Critics say a 30-year IMF record of measures that have restrained development goals in Africa and Latin America, rather than promoting them, makes the G-20 designation of the IMF a questionable choice to pursue these protections unless the lending giant enacts reforms on its own tight conditionality for loans. As Africa's largest producer and a prominent exporter of minerals and energy resources, South Africa was the only African country in attendance as a member of the group of 20 nations. Robert Weissman is the director of Essential Action, a Washington-based corporate accountability group. He says African nations have a lot at stake in today's shaky financial environment and were not given adequate representation at the London summit.

"Africa should be represented at international deliberations, not by any single country, whether it's South Africa or Kenya or Cameroon. The continent and its billion people need to have a representative space at international negotiations that is comparable to the space given to other groups of a billion people at a time. And we're really seeing here rules of the global economy being remade to some considerable extent. And the people that are being worst affected by the existing rules have virtually no say whatsoever in how they are going to be re-crafted," he claimed.

Weissman and other critics argue that IMF lending has imposed stringent conditions on poor countries that have prevented them from making enough progress in their local development agendas to catch up with the rest of the world. As such he says, the G-20's turning over of hundreds of billions of dollars to the IMF could make impoverished countries more vulnerable to the current economic shortfall unless the lending institution reforms the terms of its credit practices.

"The IMF has a record of preventing countries from expanding their spending in the areas of health care and education, and other social needs. We and many advocates have said that they need to exempt those sectors from the kind of budget caps that they impose on countries. We'd rather those budget caps weren't imposed at all, but if they are, spending in these sectors has to be permitted to be expanded. That's a very important first step for the IMF. There also needs to be expanded debt cancellation from the IMF so that countries are no longer pouring their money out into endless debt payments, but are able to spend it on local investments in health care and education and the rest of the national economy," he said.

The G-20 leaders pledged to prevent banks, investors, creditors, and top corporation executives from committing the excesses that spurred the massive decline in value that rattled major economies for the past seven month. They said they hoped that poor nations which depend on creating markets for their export goods will benefit from the large IMF infusion, designed to boost trade and extend credit for developing countries to produce the goods they sell. But Weissman says there are more effective ways to accomplish these goals for African nations.

"It would have been much better if they had been transferred to developing countries through other institutions, including regional institutions. But if it's going to go through the IMF, the G-20 countries really ought to specify that they will adopt changes or insist on changes at the IMF before the money goes through so that there's a certainty that we don't see this replication of the last 30 years where the IMF is putting money into countries, but imposing on them such harmful conditions that their economies have been in either chronic recession or failing to meet their potential," he cautioned.

Among the most immediate concerns that Weissman says the world crisis could aggravate for countries in Africa is food production.
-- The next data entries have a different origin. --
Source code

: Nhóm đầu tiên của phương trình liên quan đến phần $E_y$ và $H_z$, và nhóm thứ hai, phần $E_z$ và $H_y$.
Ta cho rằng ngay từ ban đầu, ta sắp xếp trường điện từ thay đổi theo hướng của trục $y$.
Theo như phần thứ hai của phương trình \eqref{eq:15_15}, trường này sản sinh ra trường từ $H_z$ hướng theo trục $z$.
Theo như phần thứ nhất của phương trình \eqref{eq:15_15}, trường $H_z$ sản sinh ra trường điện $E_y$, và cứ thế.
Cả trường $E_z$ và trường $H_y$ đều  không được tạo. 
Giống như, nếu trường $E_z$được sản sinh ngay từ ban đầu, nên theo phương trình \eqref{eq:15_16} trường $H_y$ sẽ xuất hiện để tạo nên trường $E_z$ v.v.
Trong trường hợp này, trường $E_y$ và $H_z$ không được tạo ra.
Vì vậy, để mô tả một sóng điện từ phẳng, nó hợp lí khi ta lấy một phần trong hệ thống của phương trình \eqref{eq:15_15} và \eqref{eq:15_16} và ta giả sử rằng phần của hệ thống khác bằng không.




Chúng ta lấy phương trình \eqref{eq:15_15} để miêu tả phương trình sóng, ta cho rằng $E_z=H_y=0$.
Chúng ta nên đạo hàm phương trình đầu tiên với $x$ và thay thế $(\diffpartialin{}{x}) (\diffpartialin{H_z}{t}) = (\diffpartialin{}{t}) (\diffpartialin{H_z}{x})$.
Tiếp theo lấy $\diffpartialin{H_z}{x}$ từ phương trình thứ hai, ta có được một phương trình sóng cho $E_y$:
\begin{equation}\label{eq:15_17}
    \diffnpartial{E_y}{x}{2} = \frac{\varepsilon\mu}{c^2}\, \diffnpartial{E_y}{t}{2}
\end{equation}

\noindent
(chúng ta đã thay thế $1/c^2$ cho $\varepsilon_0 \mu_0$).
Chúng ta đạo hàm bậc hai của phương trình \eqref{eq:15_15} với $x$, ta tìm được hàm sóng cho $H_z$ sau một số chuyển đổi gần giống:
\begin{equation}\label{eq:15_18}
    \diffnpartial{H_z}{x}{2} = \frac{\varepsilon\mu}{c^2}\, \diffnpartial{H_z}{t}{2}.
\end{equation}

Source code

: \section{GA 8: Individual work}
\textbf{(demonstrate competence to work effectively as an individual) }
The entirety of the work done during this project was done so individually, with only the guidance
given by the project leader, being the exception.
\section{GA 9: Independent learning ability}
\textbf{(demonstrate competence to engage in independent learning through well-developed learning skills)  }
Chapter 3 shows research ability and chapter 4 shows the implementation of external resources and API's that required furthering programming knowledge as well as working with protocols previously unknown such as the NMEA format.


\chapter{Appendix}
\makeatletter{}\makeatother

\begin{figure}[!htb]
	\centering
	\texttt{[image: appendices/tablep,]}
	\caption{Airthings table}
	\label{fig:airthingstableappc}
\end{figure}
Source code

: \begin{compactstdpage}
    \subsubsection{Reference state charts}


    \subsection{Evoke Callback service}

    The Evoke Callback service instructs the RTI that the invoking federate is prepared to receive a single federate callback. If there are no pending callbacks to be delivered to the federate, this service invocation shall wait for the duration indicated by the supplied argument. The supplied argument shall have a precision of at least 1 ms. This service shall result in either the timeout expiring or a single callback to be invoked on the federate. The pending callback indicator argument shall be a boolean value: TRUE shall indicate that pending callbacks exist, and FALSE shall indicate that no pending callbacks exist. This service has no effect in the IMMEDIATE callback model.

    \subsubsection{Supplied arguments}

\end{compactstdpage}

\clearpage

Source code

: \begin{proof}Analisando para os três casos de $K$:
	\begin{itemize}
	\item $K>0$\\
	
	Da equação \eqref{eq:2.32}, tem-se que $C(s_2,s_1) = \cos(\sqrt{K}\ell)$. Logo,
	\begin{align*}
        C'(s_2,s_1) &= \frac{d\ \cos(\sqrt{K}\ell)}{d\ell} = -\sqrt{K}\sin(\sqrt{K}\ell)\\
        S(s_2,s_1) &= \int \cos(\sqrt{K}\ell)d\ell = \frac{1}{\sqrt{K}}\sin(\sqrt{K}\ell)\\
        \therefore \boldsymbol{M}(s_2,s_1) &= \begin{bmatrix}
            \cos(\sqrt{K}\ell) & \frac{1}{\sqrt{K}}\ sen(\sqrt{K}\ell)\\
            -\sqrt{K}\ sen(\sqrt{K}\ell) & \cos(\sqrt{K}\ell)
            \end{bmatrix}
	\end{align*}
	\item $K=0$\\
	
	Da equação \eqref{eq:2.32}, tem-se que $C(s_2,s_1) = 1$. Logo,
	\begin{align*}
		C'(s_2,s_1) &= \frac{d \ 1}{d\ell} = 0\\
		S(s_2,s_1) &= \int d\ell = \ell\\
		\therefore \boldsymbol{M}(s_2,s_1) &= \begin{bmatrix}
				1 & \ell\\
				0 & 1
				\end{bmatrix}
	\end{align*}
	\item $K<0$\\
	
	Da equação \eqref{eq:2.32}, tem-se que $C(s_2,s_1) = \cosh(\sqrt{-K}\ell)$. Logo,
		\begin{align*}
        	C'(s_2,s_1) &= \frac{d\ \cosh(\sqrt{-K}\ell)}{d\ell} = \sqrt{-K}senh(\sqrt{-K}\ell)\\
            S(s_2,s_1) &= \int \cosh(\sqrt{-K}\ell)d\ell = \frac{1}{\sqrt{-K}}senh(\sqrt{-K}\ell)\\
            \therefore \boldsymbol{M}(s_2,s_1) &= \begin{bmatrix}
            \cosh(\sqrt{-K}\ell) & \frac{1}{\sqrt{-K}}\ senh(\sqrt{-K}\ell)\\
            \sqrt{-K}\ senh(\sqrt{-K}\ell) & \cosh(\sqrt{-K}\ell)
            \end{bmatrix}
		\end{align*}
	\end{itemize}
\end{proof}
Countries that have lost food self-sufficiency have no choice but to import, and he believes that the international financial institutions need to promote a shift in countries' systems of food production so they are able to feed themselves.

"Here again, we see that the IMF, as well as the World Bank, have played a really harmful role in having countries dismantle their agricultural supports and the systems that have enabled farmers to produce food for the local market and instead, orienting those farmers and those agricultural systems to produce for export markets, where they've fared poorly. It's been a terrible bargain, and it's really put developing countries in a miserably vulnerable situation and led to the expansion of hunger. That whole arrangement has to be readjusted, and the IMF and the World Bank either need to support it or at least get out of the way and not prevent countries from undertaking the kind of appropriate measures to support local farmers producing for local needs," he advised.

Weissman says the US Congress will have a window of opportunity when it holds hearings on the special US appropriations for the Fund to influence IMF policies and push for making lending policies more geared toward the needs of developing countries.

He also points out that President Obama's description of "honest disagreements" that G-20 nations were able to overcome had to do with two major issues. The first dispute involved complaints, mainly from developing countries against the European nations over governance arrangements of the international financial bodies and the desire of developing nations to have a greater say in how they are run.

The other large dispute concerned groups of countries that favor a large stimulus approach of huge fiscal and monetary expansions of the world economy, a strategy that is opposed, most notably by several European nations who have urged using more powerful tools of financial re-regulation to reverse the global economic slide.